We now provide a description of this cryptosystem due to Regev. We begin by taking $$N=2^{8n^{2}}$$ and $$m=cn^{2}$$ where $$c$$ is a universal constant. The private key consists of a real number $$H\in[\sqrt{N},2\sqrt{N}]$$, and the public key consists of a vector $$(A_{1},\dots,A_{m},i_{0})$$ where $$i_{0}\in\{1,\dots,m\}$$, and each $$A_{i}\in\{0,\dots,N-1\}$$. Moreover, the $$A_{i}’s$$ are “almost” integer multiples of $$N/H$$ and $$A_{i_{0}}$$ is “almost” an odd integer multiple of $$N/H$$. To encrypt $$0$$, we pick a random subset $$S\subset[m]$$ and output $$\sum_{i\in S}A_{i}\mod N$$ ; to encrypt 1, we pick a random subset $$S\subset[m]$$ and output $$\lfloor\frac{A_{i_{0}}}{2}\rfloor+\sum_{i\in S}A_{i}\mod N$$. The idea is that $$0$$ will be encrypted to something which is close to an integer multiple of $$N/H$$, whereas $$1$$ will be encrypted to something which is close to an odd half-integer multiple of $$N/H$$. Accordingly, on receiving $$W\in\{0,\dots,N-1\}$$, the decryption system outputs $$0$$ if $$\{WH/N\}<\frac{1}{4}$$ and outputs $$1$$ otherwise. Here, $$\{a\}$$ for $$a\in\mathbb{R}$$ denotes the minimum distance between $$a$$ and an integer, where the distance between two real numbers is the absolute value of their difference. Moreover, by a standard argument, we may use the decryption system $$\{AW\}$$, where $$A$$ is a representation of $$H/N$$ to within $$\text{poly}(n)$$ fractional bits. The only thing that remains to be shown is that the decryption system for this cryptosystem can be implemented using the intersection of $$n^{\beta}$$ degree-2 PTFs for some constant $$\beta>0$$. We have already remarked that we can use a decryption function of the form $$\{AW\}$$ where $$A$$ has $$k=\text{poly}(n)$$ fractional bits. Moreover, since $$W$$ is integral, we can ignore the integral part of $$A$$. Denoting $$A=.b_{1}b_{2}\dots b_{k}$$ and $$W=\sum_{j=0}^{\ell-1}x_{j}2^{j}$$ with $$\ell\leq8n^{2}$$, we have
\begin{eqnarray*}
\{AW\} & = & \{\sum_{i=1}^{k}\sum_{j=0}^{\ell-1}b_{i}x_{j}2^{j-i}\}\\
& = & \{\sum_{i=1}^{k}\sum_{j=0}^{\min\{\ell-1,i-1\}}b_{i}x_{j}2^{j-i}\}
\end{eqnarray*}
since we can discard those terms $$b_{i}x_{j}2^{j-i}$$ which are integers. Denoting $$S(x)=\sum_{i=1}^{k}\sum_{j=0}^{\min\{\ell-1,i-1\}}b_{i}x_{j}2^{j-i}$$, we observe that $$S(x)$$ is an integral multiple of $$2^{-k}$$ which lies between $$0$$ and $$k$$. Let $$\{[a_{u},b_{u}]\}$$ denote the collections of intervals in $$[0,k]$$ which are not within $$1/4$$ of an integer. Note that there are $$k$$ such intervals, and that each interval $$[a,b]$$ can be recognized by the PTF $$\left(S(x)-\frac{a+b}{2}\right)^{2}\leq\left(\frac{b-a}{2}\right)^{2}$$. Hence, the negation of such an interval can be recognized by $$\left(S(x)-\frac{a+b}{2}\right)^{2}>\left(\frac{b-a}{2}\right)^{2}$$, and by taking the intersection of these $$k$$ degree-2 PTFs, we obtain the region of $$[0,k]$$ which is within $$1/4$$ of an integer, which is precisely the region where the decryption system outputs $$0$$.

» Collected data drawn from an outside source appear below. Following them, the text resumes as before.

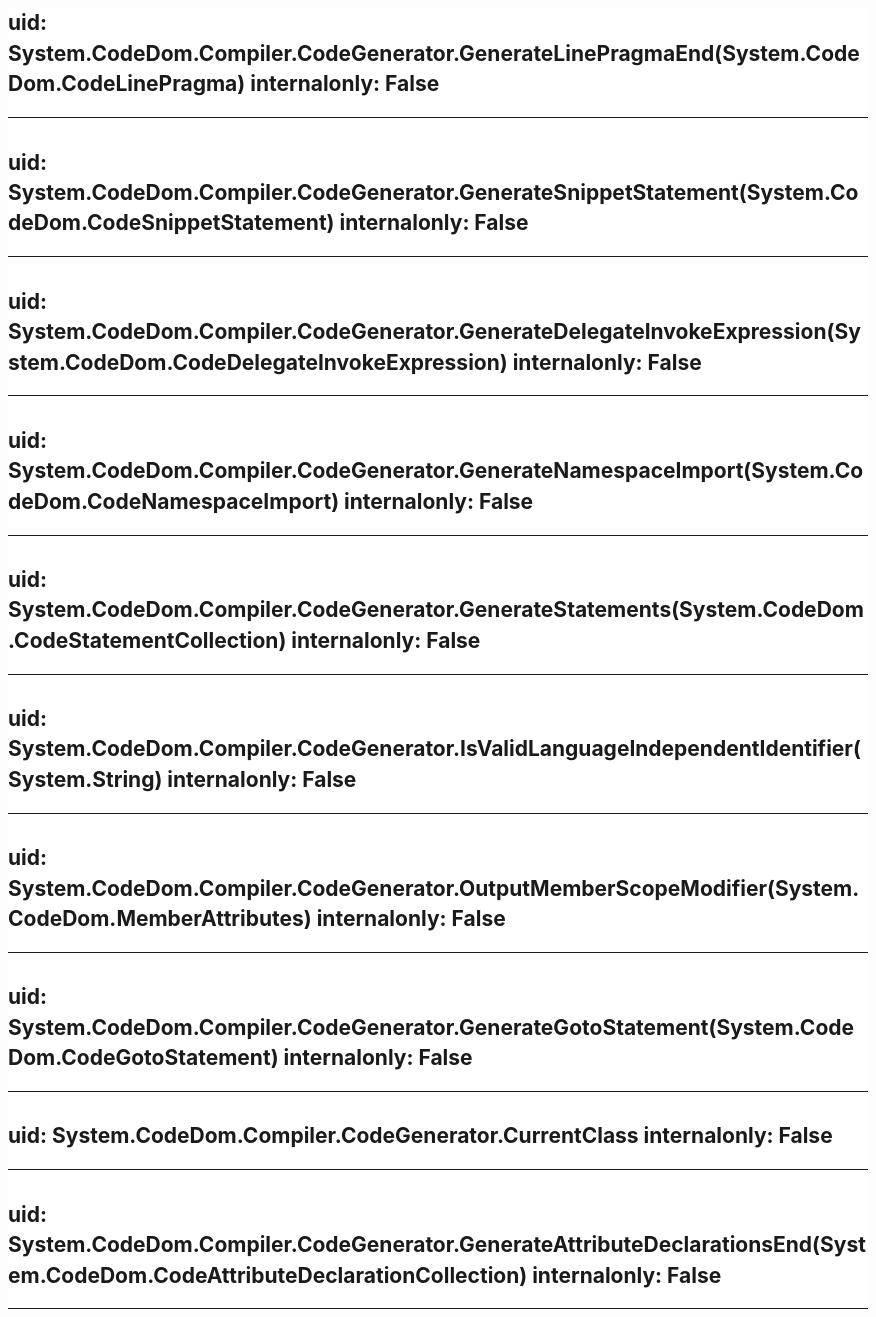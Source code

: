 uid: System.CodeDom.Compiler.CodeGenerator.GenerateLinePragmaEnd(System.CodeDom.CodeLinePragma)
internalonly: False
---

---
uid: System.CodeDom.Compiler.CodeGenerator.GenerateSnippetStatement(System.CodeDom.CodeSnippetStatement)
internalonly: False
---

---
uid: System.CodeDom.Compiler.CodeGenerator.GenerateDelegateInvokeExpression(System.CodeDom.CodeDelegateInvokeExpression)
internalonly: False
---

---
uid: System.CodeDom.Compiler.CodeGenerator.GenerateNamespaceImport(System.CodeDom.CodeNamespaceImport)
internalonly: False
---

---
uid: System.CodeDom.Compiler.CodeGenerator.GenerateStatements(System.CodeDom.CodeStatementCollection)
internalonly: False
---

---
uid: System.CodeDom.Compiler.CodeGenerator.IsValidLanguageIndependentIdentifier(System.String)
internalonly: False
---

---
uid: System.CodeDom.Compiler.CodeGenerator.OutputMemberScopeModifier(System.CodeDom.MemberAttributes)
internalonly: False
---

---
uid: System.CodeDom.Compiler.CodeGenerator.GenerateGotoStatement(System.CodeDom.CodeGotoStatement)
internalonly: False
---

---
uid: System.CodeDom.Compiler.CodeGenerator.CurrentClass
internalonly: False
---

---
uid: System.CodeDom.Compiler.CodeGenerator.GenerateAttributeDeclarationsEnd(System.CodeDom.CodeAttributeDeclarationCollection)
internalonly: False
---

---
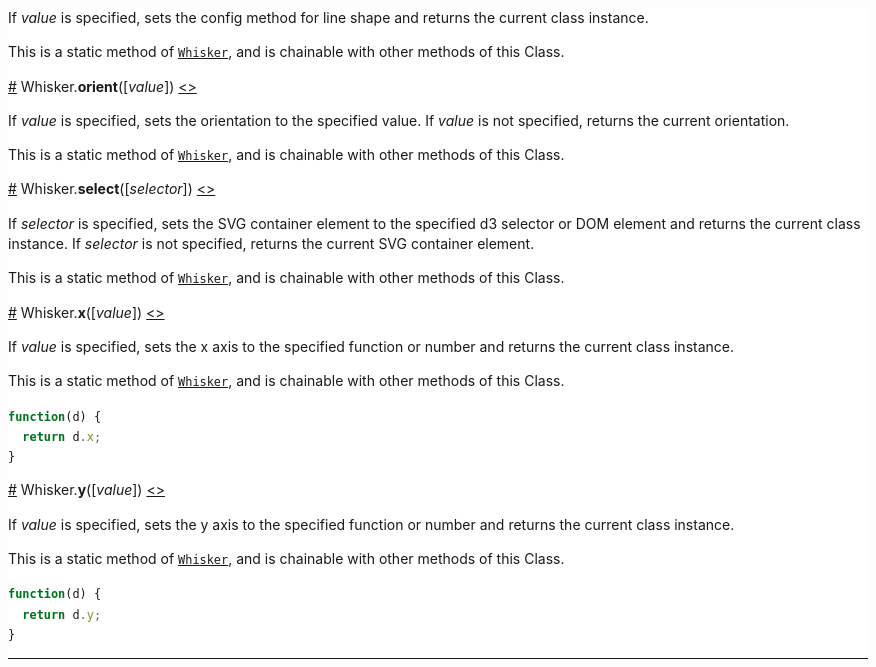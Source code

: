 If *value* is specified, sets the config method for line shape and returns the current class instance.


This is a static method of [<code>Whisker</code>](#Whisker), and is chainable with other methods of this Class.


<a name="Whisker.orient" href="#Whisker.orient">#</a> Whisker.**orient**([*value*]) [<>](https://github.com/d3plus/d3plus-shape/blob/master/src/Shape/Whisker.js#L208)

If *value* is specified, sets the orientation to the specified value. If *value* is not specified, returns the current orientation.


This is a static method of [<code>Whisker</code>](#Whisker), and is chainable with other methods of this Class.


<a name="Whisker.select" href="#Whisker.select">#</a> Whisker.**select**([*selector*]) [<>](https://github.com/d3plus/d3plus-shape/blob/master/src/Shape/Whisker.js#L218)

If *selector* is specified, sets the SVG container element to the specified d3 selector or DOM element and returns the current class instance. If *selector* is not specified, returns the current SVG container element.


This is a static method of [<code>Whisker</code>](#Whisker), and is chainable with other methods of this Class.


<a name="Whisker.x" href="#Whisker.x">#</a> Whisker.**x**([*value*]) [<>](https://github.com/d3plus/d3plus-shape/blob/master/src/Shape/Whisker.js#L232)

If *value* is specified, sets the x axis to the specified function or number and returns the current class instance.


This is a static method of [<code>Whisker</code>](#Whisker), and is chainable with other methods of this Class.


```js
function(d) {
  return d.x;
}
```


<a name="Whisker.y" href="#Whisker.y">#</a> Whisker.**y**([*value*]) [<>](https://github.com/d3plus/d3plus-shape/blob/master/src/Shape/Whisker.js#L246)

If *value* is specified, sets the y axis to the specified function or number and returns the current class instance.


This is a static method of [<code>Whisker</code>](#Whisker), and is chainable with other methods of this Class.


```js
function(d) {
  return d.y;
}
```

---

[width]: 360
[height]: 150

To conclude, we mention some other hardness of learning results in the literature. Assuming that there is no efficient algorithm that never refutes a satisfiable random $$3$$-SAT formula with $$f(n)=n\log^{2}n$$ clauses, but refutes most such random formulae, Daniely and Shalev-Shwartz proved that learning the intersection of $$\log^{3}n$$ half-spaces is hard. Daniely also proved that agnostically learning a single half-space is hard, assuming that a related computational problem is hard on average. Along the lines of our comments about PAC learning, we note that results all show that there are some distributions and some functions which are hard to learn. It would be interesting to obtain hardness results for an a priori fixed, natural choice of distribution.